As you might expect from a city with a population of over 8 million people, you've got options when it comes to places to live. There are lots of different ways to approach finding a place to live in New York. The best way to start is to get an idea of what you want before you start looking. Here's a few things to figure out before you start your search:

-What's your price range? Apartments in New York can be as expensive as you can imagine, but there are reasonable deals out there. Before you set out to find a place, figure out exactly how much you can spend. That will be your first barometer as to where you can look.

-What are you looking for in a living space? If you're moving to New York to go to grad school your needs will be quite different than an aspiring musician looking to hit the vibrant New York scene. You have to consider things like noise, sleep schedules, and lifestyles of the people who live near you. If you think living in a loft in Brooklyn where people party and play music all the time would be a lot of fun, but you work a 9-5 job, you have to be realistic and find someplace practical.

-Where do you want to live in the city? The New York metropolitan area is huge. You have to know where to look--Manhattan or the outer-boroughs, New Jersey or Connecticut. Check out a lot of neighborhoods. New York is a diverse place.

So, now you have an idea of where you want to look, how do you find a decent place? One good place to start is Craig's List. People in New York use Craig's List pretty universally. Everyday dozens of apartment listings are posted on Craig's List from every neighborhood in the Metro Area.
There are several ways to find a place on Craig's List. You can look for your own place through a broker, without a broker, you can find a sublet, or a share (an open spot in someone's apartment without signing onto the lease).
If you've got a friend (or two) with whom you want to live, and you're ready to sign a lease, finding a two or three bedroom in the neighborhood of your choice is the way to go. If you've got a well-paying job lined up in the city, and you can afford it, hiring a broker can pay off. If you've got a lot of money, and you're looking for a really nice place, a broker can find you one. If you're like the rest of us who've recently relocated to New York and can't spare an extra dollar, don't bother with a broker. You can find a good place on your own, and you'll save a bunch of money.
If you moved to the city by yourself and are looking for a cool place to live with some cool people, a share can work out great. I emphasize the word can however, since shares can be disasters. I found my place through the shares listings on Craig's List and I love my apartment and my roommates. By no means is that the norm though.

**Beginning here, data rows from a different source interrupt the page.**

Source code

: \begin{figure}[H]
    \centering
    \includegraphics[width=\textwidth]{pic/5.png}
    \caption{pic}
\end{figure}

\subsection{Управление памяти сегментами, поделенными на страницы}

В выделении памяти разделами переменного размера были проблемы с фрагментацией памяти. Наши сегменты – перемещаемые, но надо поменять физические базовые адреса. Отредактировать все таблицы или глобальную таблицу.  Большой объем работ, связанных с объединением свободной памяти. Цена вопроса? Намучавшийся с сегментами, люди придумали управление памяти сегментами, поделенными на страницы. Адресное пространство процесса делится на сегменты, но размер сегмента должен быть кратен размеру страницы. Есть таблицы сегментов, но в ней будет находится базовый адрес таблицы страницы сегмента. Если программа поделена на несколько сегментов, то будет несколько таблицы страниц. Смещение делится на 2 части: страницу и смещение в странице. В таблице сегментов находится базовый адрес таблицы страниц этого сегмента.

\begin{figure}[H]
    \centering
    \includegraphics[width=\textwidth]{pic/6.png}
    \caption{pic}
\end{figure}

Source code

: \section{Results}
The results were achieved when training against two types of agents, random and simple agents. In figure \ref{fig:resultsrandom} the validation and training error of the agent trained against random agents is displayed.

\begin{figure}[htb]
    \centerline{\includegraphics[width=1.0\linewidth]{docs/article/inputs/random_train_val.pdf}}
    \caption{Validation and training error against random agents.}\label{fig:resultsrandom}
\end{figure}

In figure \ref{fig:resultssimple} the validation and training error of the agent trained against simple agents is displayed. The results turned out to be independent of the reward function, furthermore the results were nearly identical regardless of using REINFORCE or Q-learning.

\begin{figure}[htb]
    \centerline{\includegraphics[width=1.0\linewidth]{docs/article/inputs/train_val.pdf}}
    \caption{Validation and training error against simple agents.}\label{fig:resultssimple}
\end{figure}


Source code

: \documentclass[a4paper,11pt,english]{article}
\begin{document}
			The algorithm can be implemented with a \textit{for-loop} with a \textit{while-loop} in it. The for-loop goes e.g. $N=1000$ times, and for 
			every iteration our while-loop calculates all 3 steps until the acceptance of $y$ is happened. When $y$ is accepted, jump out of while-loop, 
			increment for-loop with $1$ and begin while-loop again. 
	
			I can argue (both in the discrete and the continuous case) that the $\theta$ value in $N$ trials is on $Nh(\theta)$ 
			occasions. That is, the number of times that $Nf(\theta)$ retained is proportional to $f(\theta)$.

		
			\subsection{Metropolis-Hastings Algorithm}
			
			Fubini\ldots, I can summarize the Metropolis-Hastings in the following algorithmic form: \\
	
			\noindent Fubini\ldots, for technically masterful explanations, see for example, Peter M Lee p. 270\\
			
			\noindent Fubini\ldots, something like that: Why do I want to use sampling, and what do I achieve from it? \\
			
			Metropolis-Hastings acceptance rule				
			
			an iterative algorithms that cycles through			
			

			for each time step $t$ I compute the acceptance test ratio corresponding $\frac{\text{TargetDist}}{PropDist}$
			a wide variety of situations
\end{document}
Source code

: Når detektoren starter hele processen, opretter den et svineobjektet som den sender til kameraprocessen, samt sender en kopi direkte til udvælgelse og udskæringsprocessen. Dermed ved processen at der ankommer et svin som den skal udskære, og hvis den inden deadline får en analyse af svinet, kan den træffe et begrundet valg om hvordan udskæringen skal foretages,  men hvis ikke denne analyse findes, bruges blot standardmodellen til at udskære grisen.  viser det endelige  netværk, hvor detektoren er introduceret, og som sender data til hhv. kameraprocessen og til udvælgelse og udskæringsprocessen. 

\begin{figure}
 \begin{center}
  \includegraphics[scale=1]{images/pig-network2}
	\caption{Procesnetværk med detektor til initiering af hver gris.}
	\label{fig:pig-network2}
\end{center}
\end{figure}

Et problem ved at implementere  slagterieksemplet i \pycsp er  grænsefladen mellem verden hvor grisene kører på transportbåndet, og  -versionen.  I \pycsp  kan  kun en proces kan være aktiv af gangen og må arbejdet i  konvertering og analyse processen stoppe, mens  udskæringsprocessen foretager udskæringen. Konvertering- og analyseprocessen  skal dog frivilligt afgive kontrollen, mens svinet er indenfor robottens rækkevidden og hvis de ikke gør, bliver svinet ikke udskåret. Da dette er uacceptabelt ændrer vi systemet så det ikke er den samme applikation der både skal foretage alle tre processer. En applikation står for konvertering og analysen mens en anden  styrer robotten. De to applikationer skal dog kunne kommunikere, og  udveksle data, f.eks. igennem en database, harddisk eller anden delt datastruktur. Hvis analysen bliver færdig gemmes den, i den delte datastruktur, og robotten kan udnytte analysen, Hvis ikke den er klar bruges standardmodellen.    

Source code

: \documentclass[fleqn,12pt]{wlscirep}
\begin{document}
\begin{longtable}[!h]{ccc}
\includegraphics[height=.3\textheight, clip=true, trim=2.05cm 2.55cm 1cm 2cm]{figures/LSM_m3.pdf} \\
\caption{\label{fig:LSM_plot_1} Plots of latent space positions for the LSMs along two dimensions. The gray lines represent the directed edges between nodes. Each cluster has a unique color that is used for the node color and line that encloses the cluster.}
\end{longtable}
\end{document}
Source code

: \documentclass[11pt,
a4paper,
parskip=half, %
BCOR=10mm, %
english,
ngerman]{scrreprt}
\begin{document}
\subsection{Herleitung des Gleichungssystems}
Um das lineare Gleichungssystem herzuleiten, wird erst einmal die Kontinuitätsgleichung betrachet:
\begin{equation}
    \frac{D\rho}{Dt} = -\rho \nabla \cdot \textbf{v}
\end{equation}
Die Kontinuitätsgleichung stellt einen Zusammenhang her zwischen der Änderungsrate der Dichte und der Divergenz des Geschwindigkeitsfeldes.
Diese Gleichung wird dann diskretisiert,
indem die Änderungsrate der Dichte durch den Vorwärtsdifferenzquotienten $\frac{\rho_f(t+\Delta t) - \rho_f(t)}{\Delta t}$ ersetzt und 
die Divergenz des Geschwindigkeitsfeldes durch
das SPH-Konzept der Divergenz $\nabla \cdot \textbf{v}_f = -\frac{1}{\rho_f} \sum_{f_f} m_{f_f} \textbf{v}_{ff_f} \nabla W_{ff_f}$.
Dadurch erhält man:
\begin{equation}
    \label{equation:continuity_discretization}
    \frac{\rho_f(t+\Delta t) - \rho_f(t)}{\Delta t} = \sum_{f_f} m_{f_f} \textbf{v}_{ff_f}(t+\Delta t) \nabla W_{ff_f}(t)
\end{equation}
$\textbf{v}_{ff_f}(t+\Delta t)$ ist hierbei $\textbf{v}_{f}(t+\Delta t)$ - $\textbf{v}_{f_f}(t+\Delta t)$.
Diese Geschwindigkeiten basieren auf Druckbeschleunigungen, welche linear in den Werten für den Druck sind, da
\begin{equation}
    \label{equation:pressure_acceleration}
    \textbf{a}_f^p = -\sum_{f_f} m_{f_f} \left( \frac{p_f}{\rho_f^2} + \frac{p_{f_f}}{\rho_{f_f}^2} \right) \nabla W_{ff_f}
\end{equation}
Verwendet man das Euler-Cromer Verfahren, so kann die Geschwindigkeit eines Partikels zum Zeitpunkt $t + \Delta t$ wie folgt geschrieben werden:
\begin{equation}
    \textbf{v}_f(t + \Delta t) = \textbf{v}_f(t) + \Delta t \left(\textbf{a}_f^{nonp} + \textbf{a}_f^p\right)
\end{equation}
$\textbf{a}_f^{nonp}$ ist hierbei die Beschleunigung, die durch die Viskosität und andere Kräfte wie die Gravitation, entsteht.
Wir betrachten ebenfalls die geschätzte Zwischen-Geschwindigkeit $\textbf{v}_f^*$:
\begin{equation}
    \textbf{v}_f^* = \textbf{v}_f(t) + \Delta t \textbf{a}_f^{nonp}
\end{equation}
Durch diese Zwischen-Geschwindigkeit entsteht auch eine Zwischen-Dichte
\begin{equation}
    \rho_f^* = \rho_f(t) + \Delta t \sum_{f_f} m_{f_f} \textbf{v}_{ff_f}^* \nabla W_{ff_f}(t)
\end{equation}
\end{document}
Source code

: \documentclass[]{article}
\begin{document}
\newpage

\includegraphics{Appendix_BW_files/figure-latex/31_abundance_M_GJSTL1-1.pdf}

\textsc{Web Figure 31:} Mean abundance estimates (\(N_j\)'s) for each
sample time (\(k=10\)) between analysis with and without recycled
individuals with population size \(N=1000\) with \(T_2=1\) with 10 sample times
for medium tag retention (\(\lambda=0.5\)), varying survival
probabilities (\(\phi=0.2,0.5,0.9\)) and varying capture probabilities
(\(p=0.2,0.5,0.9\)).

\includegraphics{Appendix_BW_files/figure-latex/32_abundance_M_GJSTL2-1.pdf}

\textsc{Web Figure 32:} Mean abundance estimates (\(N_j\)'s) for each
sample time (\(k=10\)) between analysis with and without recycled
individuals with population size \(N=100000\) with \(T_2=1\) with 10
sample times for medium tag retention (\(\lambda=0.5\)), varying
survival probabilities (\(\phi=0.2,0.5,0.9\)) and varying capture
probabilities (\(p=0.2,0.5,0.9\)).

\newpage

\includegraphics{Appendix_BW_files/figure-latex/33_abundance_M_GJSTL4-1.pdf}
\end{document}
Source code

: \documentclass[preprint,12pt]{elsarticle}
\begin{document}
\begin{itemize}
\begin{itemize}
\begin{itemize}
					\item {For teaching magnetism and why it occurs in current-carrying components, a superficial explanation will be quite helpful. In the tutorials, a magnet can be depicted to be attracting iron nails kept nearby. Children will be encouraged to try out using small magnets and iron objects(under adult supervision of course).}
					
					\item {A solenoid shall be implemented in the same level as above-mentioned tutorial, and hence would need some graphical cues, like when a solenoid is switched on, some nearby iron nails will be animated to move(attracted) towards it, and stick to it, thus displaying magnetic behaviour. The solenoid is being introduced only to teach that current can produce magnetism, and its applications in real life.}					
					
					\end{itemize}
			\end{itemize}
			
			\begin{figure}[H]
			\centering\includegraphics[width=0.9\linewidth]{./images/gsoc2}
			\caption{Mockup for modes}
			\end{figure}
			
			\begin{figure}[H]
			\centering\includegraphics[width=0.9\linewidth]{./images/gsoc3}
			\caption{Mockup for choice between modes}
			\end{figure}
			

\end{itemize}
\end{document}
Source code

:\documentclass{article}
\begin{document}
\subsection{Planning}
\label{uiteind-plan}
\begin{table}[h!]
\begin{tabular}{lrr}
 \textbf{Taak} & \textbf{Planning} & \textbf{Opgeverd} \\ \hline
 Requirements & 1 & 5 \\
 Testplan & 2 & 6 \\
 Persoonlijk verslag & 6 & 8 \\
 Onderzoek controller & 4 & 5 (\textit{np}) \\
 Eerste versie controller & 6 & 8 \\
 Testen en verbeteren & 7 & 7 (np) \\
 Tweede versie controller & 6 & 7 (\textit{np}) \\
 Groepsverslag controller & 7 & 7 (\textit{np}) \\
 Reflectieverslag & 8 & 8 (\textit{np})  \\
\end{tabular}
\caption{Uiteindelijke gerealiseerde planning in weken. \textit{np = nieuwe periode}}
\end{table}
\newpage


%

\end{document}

-Here's the way to find a good share: First of all, respond to a ton of listings. for every five to which you respond, one will get back to you. Then you have to go and meet your potential roomies. Prepare yourself to be judged. Being enthusiastic and looking nice never hurts. If you look like you're trying too hard, it can be a turn-off, but looking like a disinterested slob will get you nowhere. Most importantly, be yourself. You will be judged in the first minute you meet everybody, so it's all about first impressions. Make sure you get all the important info from your interviewers too: what their schedules are like, what they do for fun, if their habits match up with yours, etc. Also, pay attention to how the apartment looks. If the bathroom is dirty and the sink is full of dishes, that will be the case if and when you move in.

Finding a decent place to live in New York isn't a piece of cake, but it's certainly not unachievable. If you can, try and find some place temporary to stay during the transition. It's a lot harder to go see places and meet potential roommates when you're not in the area. Most of all, be picky. There's millions of places to live in and around the city. You'll be much happier in the long run if it takes you a couple extra weeks to find a place than if you move in somewhere for the sake of finding someplace, and you're miserable living there. Take your time and find the right place. It's worth the time and effort.